**SUPPLIED MATERIAL**.
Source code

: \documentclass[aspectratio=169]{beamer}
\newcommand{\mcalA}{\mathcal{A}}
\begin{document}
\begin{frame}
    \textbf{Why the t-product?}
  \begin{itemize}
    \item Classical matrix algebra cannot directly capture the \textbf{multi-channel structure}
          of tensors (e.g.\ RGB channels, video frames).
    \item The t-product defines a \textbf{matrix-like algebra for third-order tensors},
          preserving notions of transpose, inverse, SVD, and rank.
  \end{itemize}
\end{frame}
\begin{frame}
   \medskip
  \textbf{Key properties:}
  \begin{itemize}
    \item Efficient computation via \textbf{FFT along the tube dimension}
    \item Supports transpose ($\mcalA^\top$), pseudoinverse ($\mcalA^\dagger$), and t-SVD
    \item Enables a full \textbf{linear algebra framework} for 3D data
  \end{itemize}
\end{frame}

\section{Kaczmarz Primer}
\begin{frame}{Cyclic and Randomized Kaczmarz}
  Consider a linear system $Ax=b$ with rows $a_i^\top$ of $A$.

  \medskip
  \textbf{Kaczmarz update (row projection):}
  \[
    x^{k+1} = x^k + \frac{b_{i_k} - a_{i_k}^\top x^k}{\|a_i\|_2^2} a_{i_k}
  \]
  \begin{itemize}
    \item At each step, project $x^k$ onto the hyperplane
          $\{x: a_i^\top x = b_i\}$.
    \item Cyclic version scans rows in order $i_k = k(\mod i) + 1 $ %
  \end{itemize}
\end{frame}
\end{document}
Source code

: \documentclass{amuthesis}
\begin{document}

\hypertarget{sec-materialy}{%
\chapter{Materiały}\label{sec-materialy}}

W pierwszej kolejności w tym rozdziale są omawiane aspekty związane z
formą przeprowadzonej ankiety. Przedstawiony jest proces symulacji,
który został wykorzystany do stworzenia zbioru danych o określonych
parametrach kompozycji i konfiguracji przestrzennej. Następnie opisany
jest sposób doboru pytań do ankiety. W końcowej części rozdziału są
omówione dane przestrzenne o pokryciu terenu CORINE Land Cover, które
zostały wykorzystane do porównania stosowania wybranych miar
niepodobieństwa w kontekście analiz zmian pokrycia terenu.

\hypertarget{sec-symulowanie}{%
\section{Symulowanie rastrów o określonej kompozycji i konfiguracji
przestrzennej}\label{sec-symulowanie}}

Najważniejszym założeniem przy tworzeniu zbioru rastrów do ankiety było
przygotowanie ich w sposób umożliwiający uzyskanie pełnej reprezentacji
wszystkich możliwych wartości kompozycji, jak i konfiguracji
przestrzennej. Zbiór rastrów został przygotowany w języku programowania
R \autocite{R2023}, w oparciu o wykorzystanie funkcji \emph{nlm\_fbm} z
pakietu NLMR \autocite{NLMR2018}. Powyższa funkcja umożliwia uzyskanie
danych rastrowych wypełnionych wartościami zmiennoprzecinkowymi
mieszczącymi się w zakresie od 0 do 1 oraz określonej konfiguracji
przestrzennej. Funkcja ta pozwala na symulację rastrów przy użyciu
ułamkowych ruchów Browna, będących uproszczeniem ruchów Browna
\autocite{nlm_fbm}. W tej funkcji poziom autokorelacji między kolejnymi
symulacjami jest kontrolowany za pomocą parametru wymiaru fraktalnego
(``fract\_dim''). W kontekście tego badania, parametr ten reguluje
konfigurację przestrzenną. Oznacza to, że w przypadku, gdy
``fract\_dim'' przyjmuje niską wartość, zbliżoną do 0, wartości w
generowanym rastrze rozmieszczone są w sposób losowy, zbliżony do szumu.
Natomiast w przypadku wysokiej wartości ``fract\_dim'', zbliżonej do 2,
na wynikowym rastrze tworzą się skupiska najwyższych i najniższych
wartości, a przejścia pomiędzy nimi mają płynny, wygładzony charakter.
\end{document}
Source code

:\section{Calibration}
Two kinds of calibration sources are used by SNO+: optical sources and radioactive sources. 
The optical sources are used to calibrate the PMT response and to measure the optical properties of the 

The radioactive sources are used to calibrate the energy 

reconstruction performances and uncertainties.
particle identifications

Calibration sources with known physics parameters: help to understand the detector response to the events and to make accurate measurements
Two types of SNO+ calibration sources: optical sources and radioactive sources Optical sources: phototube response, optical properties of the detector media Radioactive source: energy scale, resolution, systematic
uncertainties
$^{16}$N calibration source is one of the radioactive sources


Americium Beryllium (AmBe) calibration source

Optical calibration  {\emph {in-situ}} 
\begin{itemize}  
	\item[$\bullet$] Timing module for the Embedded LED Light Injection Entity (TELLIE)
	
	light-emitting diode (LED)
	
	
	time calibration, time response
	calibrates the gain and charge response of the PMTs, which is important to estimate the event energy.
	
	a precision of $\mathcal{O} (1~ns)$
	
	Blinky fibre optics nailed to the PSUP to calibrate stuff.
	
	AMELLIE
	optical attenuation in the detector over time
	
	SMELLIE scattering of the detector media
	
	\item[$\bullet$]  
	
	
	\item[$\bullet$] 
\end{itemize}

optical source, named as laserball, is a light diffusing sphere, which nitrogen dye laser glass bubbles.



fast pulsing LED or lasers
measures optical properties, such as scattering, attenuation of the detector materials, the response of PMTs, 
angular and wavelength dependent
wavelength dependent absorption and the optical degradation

**YOUR INSTRUCTIONS**. Look through the material above and print exactly the lines from the one containing "zostały wykorzystane do" to the one containing "parametr ten reguluje", both included, and nothing more.

**RESPONSE**.
zostały wykorzystane do porównania stosowania wybranych miar
niepodobieństwa w kontekście analiz zmian pokrycia terenu.

\hypertarget{sec-symulowanie}{%
\section{Symulowanie rastrów o określonej kompozycji i konfiguracji
przestrzennej}\label{sec-symulowanie}}

Najważniejszym założeniem przy tworzeniu zbioru rastrów do ankiety było
przygotowanie ich w sposób umożliwiający uzyskanie pełnej reprezentacji
wszystkich możliwych wartości kompozycji, jak i konfiguracji
przestrzennej. Zbiór rastrów został przygotowany w języku programowania
R \autocite{R2023}, w oparciu o wykorzystanie funkcji \emph{nlm\_fbm} z
pakietu NLMR \autocite{NLMR2018}. Powyższa funkcja umożliwia uzyskanie
danych rastrowych wypełnionych wartościami zmiennoprzecinkowymi
mieszczącymi się w zakresie od 0 do 1 oraz określonej konfiguracji
przestrzennej. Funkcja ta pozwala na symulację rastrów przy użyciu
ułamkowych ruchów Browna, będących uproszczeniem ruchów Browna
\autocite{nlm_fbm}. W tej funkcji poziom autokorelacji między kolejnymi
symulacjami jest kontrolowany za pomocą parametru wymiaru fraktalnego
(``fract\_dim''). W kontekście tego badania, parametr ten reguluje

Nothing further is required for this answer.